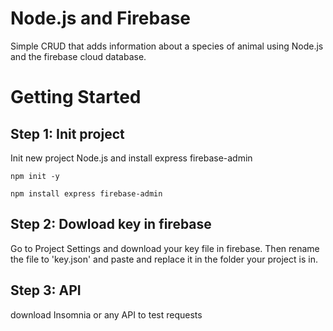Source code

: # Node.js and Firebase

Simple CRUD that adds information about a species of animal using Node.js and the firebase cloud database.

# Getting Started

## Step 1: Init project

Init new project Node.js and install express firebase-admin

```
npm init -y

npm install express firebase-admin
```

## Step 2: Dowload key in firebase

Go to Project Settings and download your key file in firebase. Then rename the file to 'key.json' and paste and replace it in the folder your project is in.

## Step 3: API

download Insomnia or any API to test requests

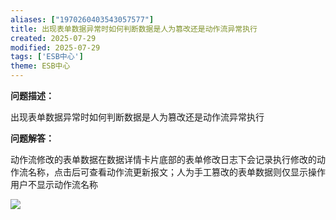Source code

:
 ```yaml
---
aliases: ["1970260403543057577"]
title: 出现表单数据异常时如何判断数据是人为篡改还是动作流异常执行
created: 2025-07-29
modified: 2025-07-29
tags: ['ESB中心']
theme: ESB中心
---
```


**问题描述：**

出现表单数据异常时如何判断数据是人为篡改还是动作流异常执行

**问题解答：**

动作流修改的表单数据在数据详情卡片底部的表单修改日志下会记录执行修改的动作流名称，点击后可查看动作流更新报文；人为手工篡改的表单数据则仅显示操作用户不显示动作流名称

![](https://myhelpdoc.oss-cn-heyuan.aliyuncs.com/mdimages/13cff1d021475f01b26c7dc95d07d274.jpg)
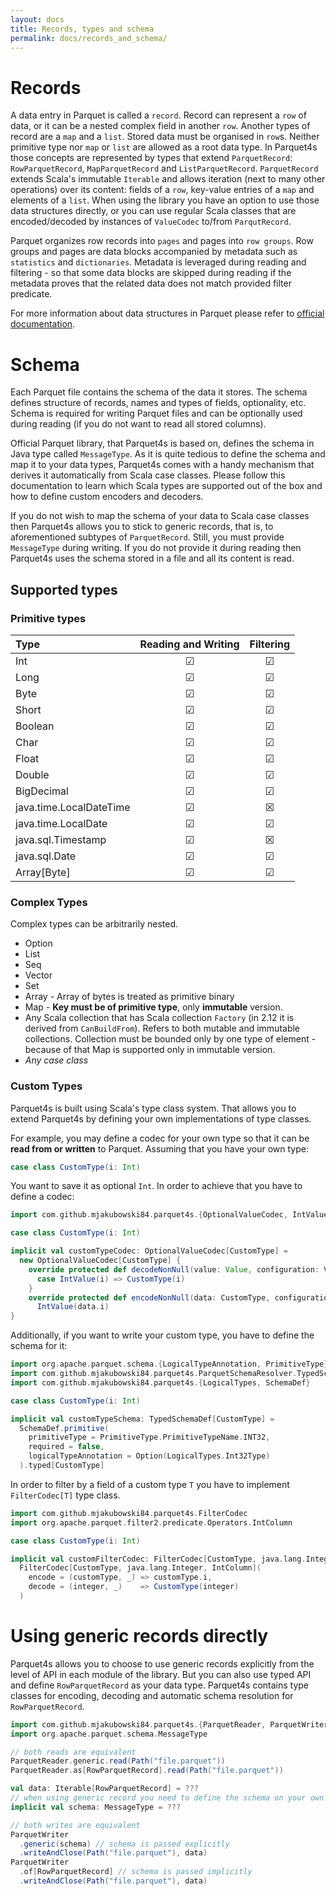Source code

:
 ```yaml
---
layout: docs
title: Records, types and schema
permalink: docs/records_and_schema/
---
```

# Records

A data entry in Parquet is called a `record`. Record can represent a `row` of data, or it can be a nested complex field in another `row`. Another types of record are a `map` and a `list`. Stored data must be organised in `row`s. Neither primitive type nor `map` or `list` are allowed as a root data type.
In Parquet4s those concepts are represented by types that extend `ParquetRecord`: `RowParquetRecord`, `MapParquetRecord` and `ListParquetRecord`. `ParquetRecord` extends Scala's immutable `Iterable` and allows iteration (next to many other operations) over its content: fields of a `row`, key-value entries of a `map` and elements of a `list`. When using the library you have an option to use those data structures directly, or you can use regular Scala classes that are encoded/decoded by instances of `ValueCodec` to/from `ParqutRecord`.

Parquet organizes row records into `pages` and pages into `row groups`. Row groups and pages are data blocks accompanied by metadata such as `statistics` and `dictionaries`. Metadata is leveraged during reading and filtering - so that some data blocks are skipped during reading if the metadata proves that the related data does not match provided filter predicate.

For more information about data structures in Parquet please refer to [official documentation](https://parquet.apache.org/documentation/latest/).

# Schema

Each Parquet file contains the schema of the data it stores. The schema defines structure of records, names and types of fields, optionality, etc. Schema is required for writing Parquet files and can be optionally used during reading (if you do not want to read all stored columns).

Official Parquet library, that Parquet4s is based on, defines the schema in Java type called `MessageType`. As it is quite tedious to define the schema and map it to your data types, Parquet4s comes with a handy mechanism that derives it automatically from Scala case classes. Please follow this documentation to learn which Scala types are supported out of the box and how to define custom encoders and decoders.

If you do not wish to map the schema of your data to Scala case classes then Parquet4s allows you to stick to generic records, that is, to aforementioned subtypes of `ParquetRecord`. Still, you must provide `MessageType` during writing. If you do not provide it during reading then Parquet4s uses the schema stored in a file and all its content is read. 

## Supported types

### Primitive types

| Type                    | Reading and Writing | Filtering |
|:------------------------|:-------------------:|:---------:|
| Int                     | &#x2611;            | &#x2611;  |
| Long                    | &#x2611;            | &#x2611;  |
| Byte                    | &#x2611;            | &#x2611;  |
| Short                   | &#x2611;            | &#x2611;  |
| Boolean                 | &#x2611;            | &#x2611;  |
| Char                    | &#x2611;            | &#x2611;  |
| Float                   | &#x2611;            | &#x2611;  |
| Double                  | &#x2611;            | &#x2611;  |
| BigDecimal              | &#x2611;            | &#x2611;  |
| java.time.LocalDateTime | &#x2611;            | &#x2612;  |
| java.time.LocalDate     | &#x2611;            | &#x2611;  |
| java.sql.Timestamp      | &#x2611;            | &#x2612;  |
| java.sql.Date           | &#x2611;            | &#x2611;  |
| Array[Byte]             | &#x2611;            | &#x2611;  |

### Complex Types

Complex types can be arbitrarily nested.

- Option
- List
- Seq
- Vector
- Set
- Array - Array of bytes is treated as primitive binary
- Map - **Key must be of primitive type**, only **immutable** version.
- Any Scala collection that has Scala collection `Factory` (in 2.12 it is derived from `CanBuildFrom`). Refers to both mutable and immutable collections. Collection must be bounded only by one type of element - because of that Map is supported only in immutable version.
- *Any case class*

### Custom Types

Parquet4s is built using Scala's type class system. That allows you to extend Parquet4s by defining your own implementations of type classes.

For example, you may define a codec for your own type so that it can be **read from or written** to Parquet. Assuming that you have your own type:

```scala
case class CustomType(i: Int)
```

You want to save it as optional `Int`. In order to achieve that you have to define a codec:

```scala mdoc:compile-only
import com.github.mjakubowski84.parquet4s.{OptionalValueCodec, IntValue, Value, ValueCodecConfiguration}

case class CustomType(i: Int)

implicit val customTypeCodec: OptionalValueCodec[CustomType] = 
  new OptionalValueCodec[CustomType] {
    override protected def decodeNonNull(value: Value, configuration: ValueCodecConfiguration): CustomType = value match {
      case IntValue(i) => CustomType(i)
    }
    override protected def encodeNonNull(data: CustomType, configuration: ValueCodecConfiguration): Value =
      IntValue(data.i)
}
```

Additionally, if you want to write your custom type, you have to define the schema for it:

```scala mdoc:compile-only
import org.apache.parquet.schema.{LogicalTypeAnnotation, PrimitiveType}
import com.github.mjakubowski84.parquet4s.ParquetSchemaResolver.TypedSchemaDef
import com.github.mjakubowski84.parquet4s.{LogicalTypes, SchemaDef}

case class CustomType(i: Int)

implicit val customTypeSchema: TypedSchemaDef[CustomType] =
  SchemaDef.primitive(
    primitiveType = PrimitiveType.PrimitiveTypeName.INT32,
    required = false,
    logicalTypeAnnotation = Option(LogicalTypes.Int32Type)
  ).typed[CustomType]
```

In order to filter by a field of a custom type `T` you have to implement `FilterCodec[T]` type class.

```scala mdoc:compile-only
import com.github.mjakubowski84.parquet4s.FilterCodec
import org.apache.parquet.filter2.predicate.Operators.IntColumn

case class CustomType(i: Int)

implicit val customFilterCodec: FilterCodec[CustomType, java.lang.Integer, IntColumn] =
  FilterCodec[CustomType, java.lang.Integer, IntColumn](
    encode = (customType, _) => customType.i,
    decode = (integer, _)    => CustomType(integer)
  )
```

# Using generic records directly

Parquet4s allows you to choose to use generic records explicitly from the level of API in each module of the library. But you can also use typed API and define `RowParquetRecord` as your data type. Parquet4s contains type classes for encoding, decoding and automatic schema resolution for `RowParquetRecord`.

```scala mdoc:compile-only
import com.github.mjakubowski84.parquet4s.{ParquetReader, ParquetWriter, Path, RowParquetRecord}
import org.apache.parquet.schema.MessageType

// both reads are equivalent
ParquetReader.generic.read(Path("file.parquet"))
ParquetReader.as[RowParquetRecord].read(Path("file.parquet"))

val data: Iterable[RowParquetRecord] = ???
// when using generic record you need to define the schema on your own
implicit val schema: MessageType = ???

// both writes are equivalent
ParquetWriter
  .generic(schema) // schema is passed explicitly
  .writeAndClose(Path("file.parquet"), data)
ParquetWriter
  .of[RowParquetRecord] // schema is passed implicitly
  .writeAndClose(Path("file.parquet"), data)
```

══════════════════════════════

For each line above that includes the word "required", make a copy of that line.

ANSWER FOR THIS EXERCISE:
Each Parquet file contains the schema of the data it stores. The schema defines structure of records, names and types of fields, optionality, etc. Schema is required for writing Parquet files and can be optionally used during reading (if you do not want to read all stored columns).
    required = false,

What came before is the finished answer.